Bir başka ayette bu pişmanlık ve yalvarış şöyle dile getirilir:

“Onlar cehennemde: ‘Ey Rabbimiz! Bizi buradan çıkar ki dünyada iken işlemekte olduğumuzdan başka ameller, salih ameller işleyelim’, diye bağrışırlar. Allah, onlara şöyle der: ‘Sizi, düşünüp öğüt alacak kimsenin düşünüp öğüt alabileceği kadar yaşatmadık mı? Size uyarıcı da gelmişti. Öyle ise tadın azabı. Çünkü zalimler için hiçbir yardımcı yoktur.‘” (Fatır, 35/37)

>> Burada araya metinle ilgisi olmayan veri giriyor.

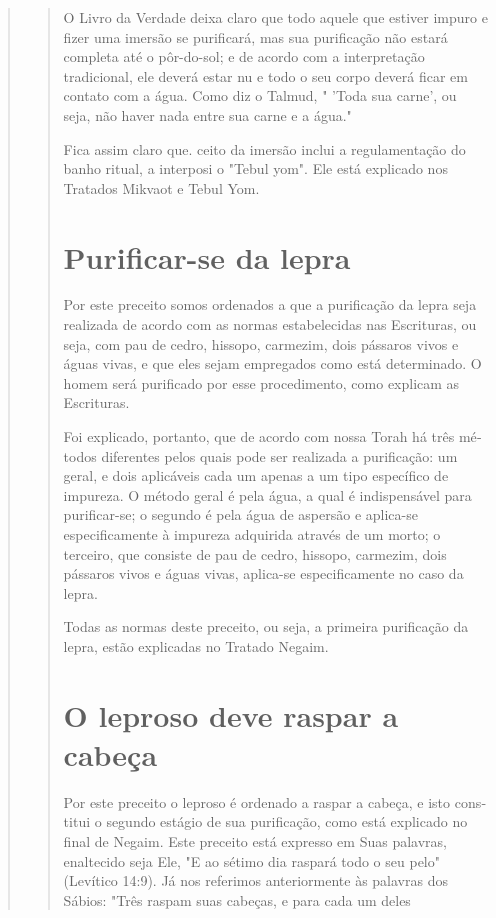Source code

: \begin{quote}
\begin{quote}
O Livro da Verdade deixa claro que todo aquele que estiver impuro e
fizer uma imersão se purificará, mas sua purificação não estará completa
até o pôr-do-sol; e de acordo com a interpretação tradicional, ele
deverá estar nu e todo o seu corpo deverá ficar em contato com a água.
Como diz o Talmud, " 'Toda sua carne', ou seja, não haver nada entre sua
carne e a água."

Fica assim claro que. ceito da imersão inclui a
regulamenta­ção do banho ritual, a interposi o "Tebul yom". Ele está
explicado nos Tratados Mikvaot e Tebul Yom.

\section{Purificar-se da lepra}

Por este preceito somos ordenados a que a purificação da lepra seja
realizada de acordo com as normas estabelecidas nas Escrituras, ou seja,
com pau de cedro, hissopo, carmezim, dois pássaros vivos e águas vivas,
e que eles sejam empregados como está determinado. O homem será
purificado por esse procedimento, como explicam as Escrituras.

Foi explicado, portanto, que de acordo com nossa Torah há três mé­todos
diferentes pelos quais pode ser realizada a purificação: um geral, e
dois aplicáveis cada um apenas a um tipo específico de impureza. O
método geral é pela água, a qual é indispensável para purificar-se; o
segundo é pela água de aspersão e aplica-se especificamente à impureza
adquirida através de um mor­to; o terceiro, que consiste de pau de
cedro, hissopo, carmezim, dois pássaros vivos e águas vivas, aplica-se
especificamente no caso da lepra.

Todas as normas deste preceito, ou seja, a primeira purificação da
lepra, estão explicadas no Tratado Negaim.

\section{O leproso deve raspar a cabeça}

Por este preceito o leproso é ordenado a raspar a cabeça, e isto
cons­titui o segundo estágio de sua purificação, como está explicado no
final de Ne­gaim. Este preceito está expresso em Suas palavras,
enaltecido seja Ele, "E ao sétimo dia raspará todo o seu pelo" (Levítico
14:9). Já nos referimos anterior­mente às palavras dos Sábios: "Três
raspam suas cabeças, e para cada um deles
\end{quote}


\end{quote}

Gördüğünüz gibi ahiretteki pişmanlık fayda sağlamayacaktır. Çünkü Yüce Allah, iyiyi ve tüm güzellikleri insanlara öğreten peygamberleri ve beraberlerinde kitapları insanlara göndermiştir. Böylece neyin iyi, neyin de kötü olduğunu haber vererek ahirette bazı insanlara mazeret bulma imkanını bırakmamıştır. Nitekim bu durum ayette şöyle dile getirilmektedir:

“İnkâr edenler grup grup cehenneme sevk edilirler. Cehenneme vardıklarında oranın kapıları açılır ve cehennem bekçileri onlara şöyle der: ‘Size içinizden, Rabbinizin ayetlerini size okuyan ve bu gününüze kavuşacağınıza dair sizi uyaran peygamberler gelmedi mi?‘ Onlar da, ‘Evet geldi. Fakat inkarcılar hakkında azap sözü gerçekleşmiştir‘, derler.” (Zümer, 39/71)

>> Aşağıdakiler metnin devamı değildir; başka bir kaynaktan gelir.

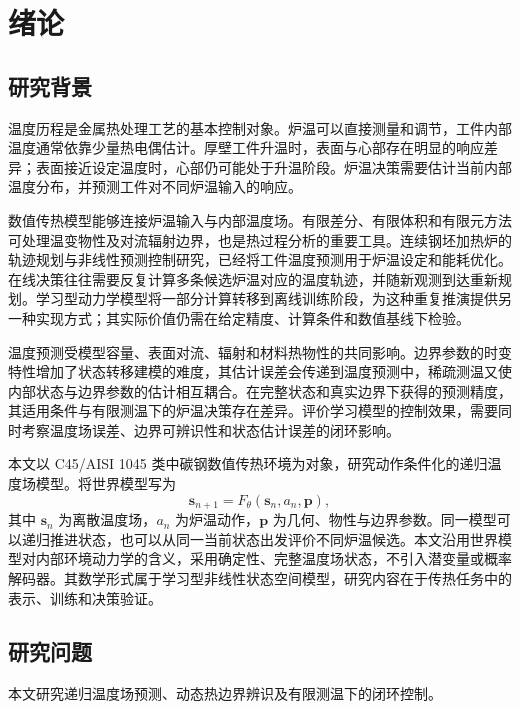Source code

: \chapter{绪论}

\section{研究背景}

温度历程是金属热处理工艺的基本控制对象。炉温可以直接测量和调节，工件内部温度通常依靠少量热电偶估计。厚壁工件升温时，表面与心部存在明显的响应差异；表面接近设定温度时，心部仍可能处于升温阶段。炉温决策需要估计当前内部温度分布，并预测工件对不同炉温输入的响应。

数值传热模型能够连接炉温输入与内部温度场。有限差分、有限体积和有限元方法可处理温变物性及对流辐射边界，也是热过程分析的重要工具。连续钢坯加热炉的轨迹规划与非线性预测控制研究，已经将工件温度预测用于炉温设定和能耗优化\cite{steinboeck2011trajectory,steinboeck2013nmpc}。在线决策往往需要反复计算多条候选炉温对应的温度轨迹，并随新观测到达重新规划。学习型动力学模型将一部分计算转移到离线训练阶段，为这种重复推演提供另一种实现方式；其实际价值仍需在给定精度、计算条件和数值基线下检验。

温度预测受模型容量、表面对流、辐射和材料热物性的共同影响。边界参数的时变特性增加了状态转移建模的难度，其估计误差会传递到温度预测中，稀疏测温又使内部状态与边界参数的估计相互耦合。在完整状态和真实边界下获得的预测精度，其适用条件与有限测温下的炉温决策存在差异。评价学习模型的控制效果，需要同时考察温度场误差、边界可辨识性和状态估计误差的闭环影响。

本文以 C45/AISI 1045 类中碳钢数值传热环境为对象，研究动作条件化的递归温度场模型。将世界模型写为
\begin{equation}
  \bm{s}_{n+1}=F_{\theta}(\bm{s}_n,a_n,\bm{p}),
  \label{eq:wm_definition}
\end{equation}
其中 $\bm{s}_n$ 为离散温度场，$a_n$ 为炉温动作，$\bm{p}$ 为几何、物性与边界参数。同一模型可以递归推进状态，也可以从同一当前状态出发评价不同炉温候选。本文沿用世界模型对内部环境动力学的含义\cite{ha2018worldmodels}，采用确定性、完整温度场状态，不引入潜变量或概率解码器。其数学形式属于学习型非线性状态空间模型，研究内容在于传热任务中的表示、训练和决策验证。

\section{研究问题}

本文研究递归温度场预测、动态热边界辨识及有限测温下的闭环控制。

Şunu asla unutmayalım ki, öldükten sonra tekrar diriltileceğiz ve bu dünya hayatımızın hesabını vereceğiz. Bu, imanın şartlarından biridir ve her Müslüman buna inanmalıdır. Ahirette pişman olmak istemiyorsak, yüce kitabımız Kur’an’ın ve sevgili Peygamberimizin emir ve tavsiyelerini daima yerine getirelim. Aksi takdirde, ahirette pişmanlık hiçbir fayda sağlamayacaktır.